Find each line of the entries with the string "MASTER", please, and copy it.

(DATASET)

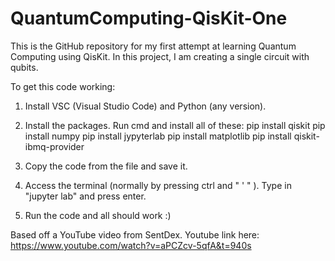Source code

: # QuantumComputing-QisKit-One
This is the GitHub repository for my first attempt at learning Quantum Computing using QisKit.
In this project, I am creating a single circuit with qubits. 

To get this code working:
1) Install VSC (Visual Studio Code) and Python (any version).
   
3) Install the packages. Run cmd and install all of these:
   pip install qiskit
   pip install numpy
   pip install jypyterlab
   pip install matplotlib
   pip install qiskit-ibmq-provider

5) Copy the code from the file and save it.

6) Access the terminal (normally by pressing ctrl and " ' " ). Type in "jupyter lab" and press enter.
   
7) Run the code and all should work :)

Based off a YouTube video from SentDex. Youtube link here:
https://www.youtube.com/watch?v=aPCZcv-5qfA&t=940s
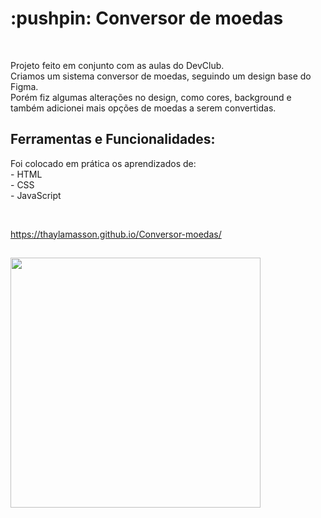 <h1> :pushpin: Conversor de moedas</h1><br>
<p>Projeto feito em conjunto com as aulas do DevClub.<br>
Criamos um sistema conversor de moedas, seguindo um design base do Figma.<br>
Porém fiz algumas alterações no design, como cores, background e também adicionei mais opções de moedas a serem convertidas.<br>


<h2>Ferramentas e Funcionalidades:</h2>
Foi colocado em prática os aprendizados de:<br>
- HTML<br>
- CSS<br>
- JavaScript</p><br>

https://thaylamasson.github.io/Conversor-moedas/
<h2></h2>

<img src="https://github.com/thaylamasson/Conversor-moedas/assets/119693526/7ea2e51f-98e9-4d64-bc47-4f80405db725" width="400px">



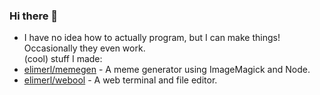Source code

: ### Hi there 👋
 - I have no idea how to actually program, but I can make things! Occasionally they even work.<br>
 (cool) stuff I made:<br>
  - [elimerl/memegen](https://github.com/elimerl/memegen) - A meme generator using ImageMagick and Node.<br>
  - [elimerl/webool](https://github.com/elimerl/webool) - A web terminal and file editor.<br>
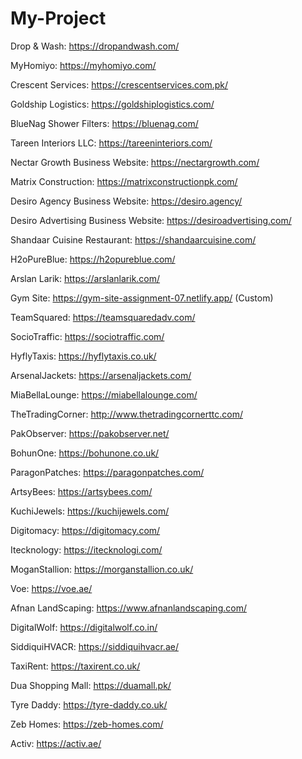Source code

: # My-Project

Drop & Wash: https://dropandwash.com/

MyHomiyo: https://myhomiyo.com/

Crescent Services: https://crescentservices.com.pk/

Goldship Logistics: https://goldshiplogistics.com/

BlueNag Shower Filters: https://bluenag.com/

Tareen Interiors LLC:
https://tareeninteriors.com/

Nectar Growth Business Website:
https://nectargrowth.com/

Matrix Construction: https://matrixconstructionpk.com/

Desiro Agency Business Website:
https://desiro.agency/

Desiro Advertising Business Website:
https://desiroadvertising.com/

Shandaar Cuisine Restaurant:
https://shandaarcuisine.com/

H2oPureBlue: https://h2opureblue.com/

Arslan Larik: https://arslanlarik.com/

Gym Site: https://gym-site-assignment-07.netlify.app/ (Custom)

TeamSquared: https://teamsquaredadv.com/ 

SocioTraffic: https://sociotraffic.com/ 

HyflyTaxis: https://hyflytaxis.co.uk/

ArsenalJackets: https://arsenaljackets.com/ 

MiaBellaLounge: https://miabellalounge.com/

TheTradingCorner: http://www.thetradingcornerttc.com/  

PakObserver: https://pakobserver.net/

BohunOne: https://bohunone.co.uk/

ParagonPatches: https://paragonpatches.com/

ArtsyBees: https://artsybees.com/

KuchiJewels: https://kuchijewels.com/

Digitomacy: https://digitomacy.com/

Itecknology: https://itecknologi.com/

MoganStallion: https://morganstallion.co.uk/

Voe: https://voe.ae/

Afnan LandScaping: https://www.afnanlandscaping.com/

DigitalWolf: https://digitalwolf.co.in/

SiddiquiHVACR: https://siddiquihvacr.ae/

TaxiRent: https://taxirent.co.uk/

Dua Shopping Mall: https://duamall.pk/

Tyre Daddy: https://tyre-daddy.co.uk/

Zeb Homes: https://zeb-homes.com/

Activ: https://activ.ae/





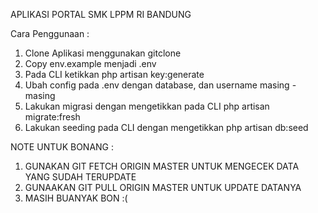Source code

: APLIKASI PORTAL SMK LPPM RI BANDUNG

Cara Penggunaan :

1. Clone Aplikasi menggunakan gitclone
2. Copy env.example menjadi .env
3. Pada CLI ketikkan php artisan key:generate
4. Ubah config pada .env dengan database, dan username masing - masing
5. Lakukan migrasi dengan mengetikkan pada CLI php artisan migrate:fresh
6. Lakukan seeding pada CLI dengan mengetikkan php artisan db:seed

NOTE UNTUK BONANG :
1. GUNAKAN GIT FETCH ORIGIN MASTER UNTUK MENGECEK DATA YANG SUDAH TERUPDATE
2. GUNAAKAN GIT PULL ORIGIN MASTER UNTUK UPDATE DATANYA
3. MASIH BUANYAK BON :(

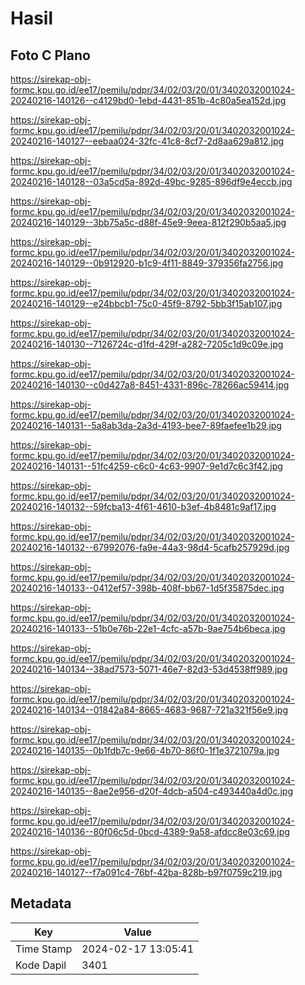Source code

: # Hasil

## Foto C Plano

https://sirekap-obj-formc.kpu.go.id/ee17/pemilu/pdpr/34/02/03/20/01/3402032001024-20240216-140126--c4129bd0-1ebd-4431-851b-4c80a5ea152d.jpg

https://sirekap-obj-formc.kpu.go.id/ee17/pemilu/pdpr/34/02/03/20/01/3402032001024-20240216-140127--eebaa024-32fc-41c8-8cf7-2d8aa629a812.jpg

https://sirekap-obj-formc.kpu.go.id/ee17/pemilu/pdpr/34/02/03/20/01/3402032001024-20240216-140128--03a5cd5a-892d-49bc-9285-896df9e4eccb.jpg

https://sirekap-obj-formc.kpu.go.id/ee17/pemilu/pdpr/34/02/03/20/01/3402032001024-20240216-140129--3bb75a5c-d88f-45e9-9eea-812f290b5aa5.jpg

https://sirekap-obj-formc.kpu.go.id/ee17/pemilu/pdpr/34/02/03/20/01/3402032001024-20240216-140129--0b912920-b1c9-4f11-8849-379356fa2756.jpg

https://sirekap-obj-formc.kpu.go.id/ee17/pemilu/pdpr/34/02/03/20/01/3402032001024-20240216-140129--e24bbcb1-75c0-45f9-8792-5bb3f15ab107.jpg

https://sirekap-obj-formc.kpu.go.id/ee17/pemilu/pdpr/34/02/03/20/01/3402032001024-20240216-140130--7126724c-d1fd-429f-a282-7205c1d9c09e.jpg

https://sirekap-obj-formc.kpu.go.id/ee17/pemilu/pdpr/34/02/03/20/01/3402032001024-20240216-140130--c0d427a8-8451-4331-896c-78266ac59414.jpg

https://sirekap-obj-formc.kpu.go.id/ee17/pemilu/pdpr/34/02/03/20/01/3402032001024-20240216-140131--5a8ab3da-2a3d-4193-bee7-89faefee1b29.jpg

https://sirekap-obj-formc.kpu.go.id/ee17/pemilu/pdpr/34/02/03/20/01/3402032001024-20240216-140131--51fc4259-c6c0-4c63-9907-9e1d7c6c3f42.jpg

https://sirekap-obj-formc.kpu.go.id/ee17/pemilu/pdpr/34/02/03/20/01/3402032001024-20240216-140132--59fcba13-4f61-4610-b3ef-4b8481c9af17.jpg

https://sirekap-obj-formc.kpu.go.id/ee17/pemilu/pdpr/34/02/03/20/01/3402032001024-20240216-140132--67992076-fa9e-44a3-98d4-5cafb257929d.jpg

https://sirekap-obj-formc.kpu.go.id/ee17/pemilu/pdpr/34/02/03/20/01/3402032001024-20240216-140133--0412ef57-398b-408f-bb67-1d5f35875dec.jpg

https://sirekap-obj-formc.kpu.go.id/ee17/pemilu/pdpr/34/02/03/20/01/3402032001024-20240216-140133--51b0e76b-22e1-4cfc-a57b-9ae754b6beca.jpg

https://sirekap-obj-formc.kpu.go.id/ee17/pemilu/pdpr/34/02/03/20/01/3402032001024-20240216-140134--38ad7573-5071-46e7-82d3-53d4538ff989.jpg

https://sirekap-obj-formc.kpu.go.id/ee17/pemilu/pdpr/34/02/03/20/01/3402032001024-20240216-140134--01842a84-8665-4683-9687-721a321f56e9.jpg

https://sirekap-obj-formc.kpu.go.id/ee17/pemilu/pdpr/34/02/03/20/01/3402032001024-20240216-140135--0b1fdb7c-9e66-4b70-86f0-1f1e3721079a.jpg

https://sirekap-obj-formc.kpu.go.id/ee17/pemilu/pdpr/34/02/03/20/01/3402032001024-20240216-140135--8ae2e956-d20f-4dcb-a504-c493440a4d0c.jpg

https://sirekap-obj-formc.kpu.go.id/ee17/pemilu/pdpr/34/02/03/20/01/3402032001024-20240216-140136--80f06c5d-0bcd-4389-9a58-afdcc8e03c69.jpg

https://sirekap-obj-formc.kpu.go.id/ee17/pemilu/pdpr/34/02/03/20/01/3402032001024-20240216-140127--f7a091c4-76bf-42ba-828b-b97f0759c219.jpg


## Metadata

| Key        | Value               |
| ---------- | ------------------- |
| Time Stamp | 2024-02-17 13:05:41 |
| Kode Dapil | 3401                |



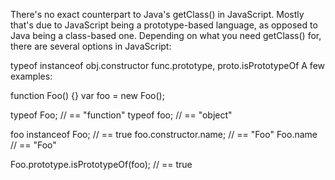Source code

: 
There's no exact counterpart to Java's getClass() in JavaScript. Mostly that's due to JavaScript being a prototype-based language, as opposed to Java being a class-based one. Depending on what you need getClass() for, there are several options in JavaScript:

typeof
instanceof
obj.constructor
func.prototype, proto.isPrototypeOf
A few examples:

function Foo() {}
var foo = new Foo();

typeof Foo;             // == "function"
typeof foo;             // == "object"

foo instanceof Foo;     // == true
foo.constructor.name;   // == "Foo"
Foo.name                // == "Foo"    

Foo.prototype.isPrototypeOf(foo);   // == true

(End DATASET)

• _ANSWER TO THIS EXERCISE_
1. GUNAKAN GIT FETCH ORIGIN MASTER UNTUK MENGECEK DATA YANG SUDAH TERUPDATE
2. GUNAAKAN GIT PULL ORIGIN MASTER UNTUK UPDATE DATANYA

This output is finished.